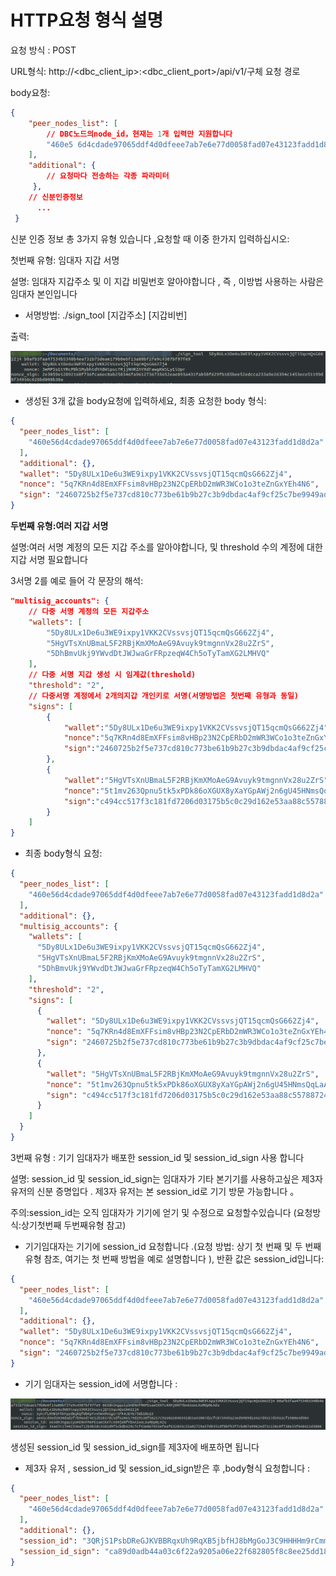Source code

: # HTTP요청 형식 설명

요청 방식 : POST

URL형식: http://<dbc_client_ip>:<dbc_client_port>/api/v1/구체 요청 경로

body요청:

```json
{
    "peer_nodes_list": [
        // DBC노드의node_id，현재는 1개 입력만 지원합니다
        "460e5 6d4cdade97065ddf4d0dfeee7ab7e6e77d0058fad07e43123fadd1d8d2a"
    ],
    "additional": {
        // 요청마다 전송하는 각종 파라미터
     },
    // 신분인증정보
      ...
 }
```

신분 인증 정보 총 3가지 유형 있습니다 ,요청할 때 이중 한가지 입력하십시오:

첫번째 유형: 임대자 지갑 서명

설명: 임대자 지갑주소 및 이 지갑 비밀번호 알아야합니다 , 즉 , 이방법 사용하는 사람은 임대자 본인입니다

- 서명방법: ./sign_tool [지갑주소] [지갑비번]

출력:

![import](./assets/wallet_sign.png)

- 생성된 3개 값을 body요청에 입력하세요, 최종 요청한 body 형식:

```json
{
  "peer_nodes_list": [
    "460e56d4cdade97065ddf4d0dfeee7ab7e6e77d0058fad07e43123fadd1d8d2a"
  ],
  "additional": {},
  "wallet": "5Dy8ULx1De6u3WE9ixpy1VKK2CVssvsjQT15qcmQsG662Zj4",
  "nonce": "5q7KRn4d8EmXFFsim8vHBp23N2CpERbD2mWR3WCo1o3teZnGxYEh4N6",
  "sign": "2460725b2f5e737cd810c773be61b9b27c3b9dbdac4af9cf25c7be9949ad7202a0b7467f71ad843888f482662d3ae2e4fa566d3c1930a3fa90f3dcb97ea4098d"
}
```

**두번째 유형:여러 지갑 서명**

설명:여러 서명 계정의 모든 지갑 주소를 알아야합니다, 및 threshold 수의 계정에 대한 지갑 서명 필요합니다

3서명 2를 예로 들어 각 문장의 해석:

```json
"multisig_accounts": {
    // 다중 서명 계정의 모든 지갑주소
    "wallets": [
        "5Dy8ULx1De6u3WE9ixpy1VKK2CVssvsjQT15qcmQsG662Zj4",
        "5HgVTsXnUBmaL5F2RBjKmXMoAeG9Avuyk9tmgnnVx28u2ZrS",
        "5DhBmvUkj9YWvdDtJWJwaGrFRpzeqW4Ch5oTyTamXG2LMHVQ"
    ],
    // 다중 서명 지갑 생성 시 임계값(threshold)
    "threshold": "2",
    // 다중서명 계정에서 2개의지갑 개인키로 서명(서명방법은 첫번째 유형과 동일)
    "signs": [
        {
            "wallet":"5Dy8ULx1De6u3WE9ixpy1VKK2CVssvsjQT15qcmQsG662Zj4",
            "nonce":"5q7KRn4d8EmXFFsim8vHBp23N2CpERbD2mWR3WCo1o3teZnGxYEh4N6",
            "sign":"2460725b2f5e737cd810c773be61b9b27c3b9dbdac4af9cf25c7be9949ad7202a0b7467f71ad843888f482662d3ae2e4fa566d3c1930a3fa90f3dcb97ea4098d"
        },
        {
            "wallet":"5HgVTsXnUBmaL5F2RBjKmXMoAeG9Avuyk9tmgnnVx28u2ZrS",
            "nonce":"5t1mv263Qpnu5tk5xPDk86oXGUX8yXaYGpAWj2n6gU45HNmsQqLaAU7",
            "sign":"c494cc517f3c181fd7206d03175b5c0c29d162e53aa88c557887241d104456272dc313501c8ae4e71dbcbae183942a119713974aff87aa1ef3870aa505be6384"
        }
    ]
}
```

- 최종 body형식 요청:

```json
{
  "peer_nodes_list": [
    "460e56d4cdade97065ddf4d0dfeee7ab7e6e77d0058fad07e43123fadd1d8d2a"
  ],
  "additional": {},
  "multisig_accounts": {
    "wallets": [
      "5Dy8ULx1De6u3WE9ixpy1VKK2CVssvsjQT15qcmQsG662Zj4",
      "5HgVTsXnUBmaL5F2RBjKmXMoAeG9Avuyk9tmgnnVx28u2ZrS",
      "5DhBmvUkj9YWvdDtJWJwaGrFRpzeqW4Ch5oTyTamXG2LMHVQ"
    ],
    "threshold": "2",
    "signs": [
      {
        "wallet": "5Dy8ULx1De6u3WE9ixpy1VKK2CVssvsjQT15qcmQsG662Zj4",
        "nonce": "5q7KRn4d8EmXFFsim8vHBp23N2CpERbD2mWR3WCo1o3teZnGxYEh4N6",
        "sign": "2460725b2f5e737cd810c773be61b9b27c3b9dbdac4af9cf25c7be9949ad7202a0b7467f71ad843888f482662d3ae2e4fa566d3c1930a3fa90f3dcb97ea4098d"
      },
      {
        "wallet": "5HgVTsXnUBmaL5F2RBjKmXMoAeG9Avuyk9tmgnnVx28u2ZrS",
        "nonce": "5t1mv263Qpnu5tk5xPDk86oXGUX8yXaYGpAWj2n6gU45HNmsQqLaAU7",
        "sign": "c494cc517f3c181fd7206d03175b5c0c29d162e53aa88c557887241d104456272dc313501c8ae4e71dbcbae183942a119713974aff87aa1ef3870aa505be6384"
      }
    ]
  }
}
```

3번째 유형 : 기기 임대자가 배포한 session_id 및 session_id_sign 사용 합니다

설명: session_id 및 session_id_sign는 임대자가 기타 본기기를 사용하고싶은 제3자유저의 신분 증명입다 . 제3자 유저는 본 session_id로 기기 방문 가능합니다 。

주의:session_id는 오직 임대자가 기기에 얻기 및 수정으로 요청할수있습니다 (요청방식:상기첫번째 두번째유형 참고)

- 기기임대자는 기기에 session_id 요청합니다 .(요청 방법: 상기 첫 번째 및 두 번째 유형 참조, 여기는 첫 번째 방법을 예로 설명합니다 ), 반환 값은 session_id입니다:

```json
{
  "peer_nodes_list": [
    "460e56d4cdade97065ddf4d0dfeee7ab7e6e77d0058fad07e43123fadd1d8d2a"
  ],
  "additional": {},
  "wallet": "5Dy8ULx1De6u3WE9ixpy1VKK2CVssvsjQT15qcmQsG662Zj4",
  "nonce": "5q7KRn4d8EmXFFsim8vHBp23N2CpERbD2mWR3WCo1o3teZnGxYEh4N6",
  "sign": "2460725b2f5e737cd810c773be61b9b27c3b9dbdac4af9cf25c7be9949ad7202a0b7467f71ad843888f482662d3ae2e4fa566d3c1930a3fa90f3dcb97ea4098d"
}
```

- 기기 임대자는 session_id에 서명합니다 :

![import](./assets/session_id_sign.png)

생성된 session_id 및 session_id_sign를 제3자에 배포하면 됩니다

- 제3자 유저 , session_id 및 session_id_sign받은 후 ,body형식 요청합니다 :

```json
{
  "peer_nodes_list": [
    "460e56d4cdade97065ddf4d0dfeee7ab7e6e77d0058fad07e43123fadd1d8d2a"
  ],
  "additional": {},
  "session_id": "3QRjS1PsbDReGJKVBBRqxUh9RqXB5jbfHJ8bMgGoJ3C9HHHHm9rCmmh",
  "session_id_sign": "ca89d0adb44a03c6f22a9205a06e22f682805f8c8ee25dd182e36ceb581899001196ce94c40e2147247f967256d7e010318e4387853939d94ba99c81f16a358f"
}
```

============================================================

*INSTRUCTIONS TO FOLLOW*: State the number of lines above that hold the string "body형식", with nothing added.

*RESPONSE AREA*: 2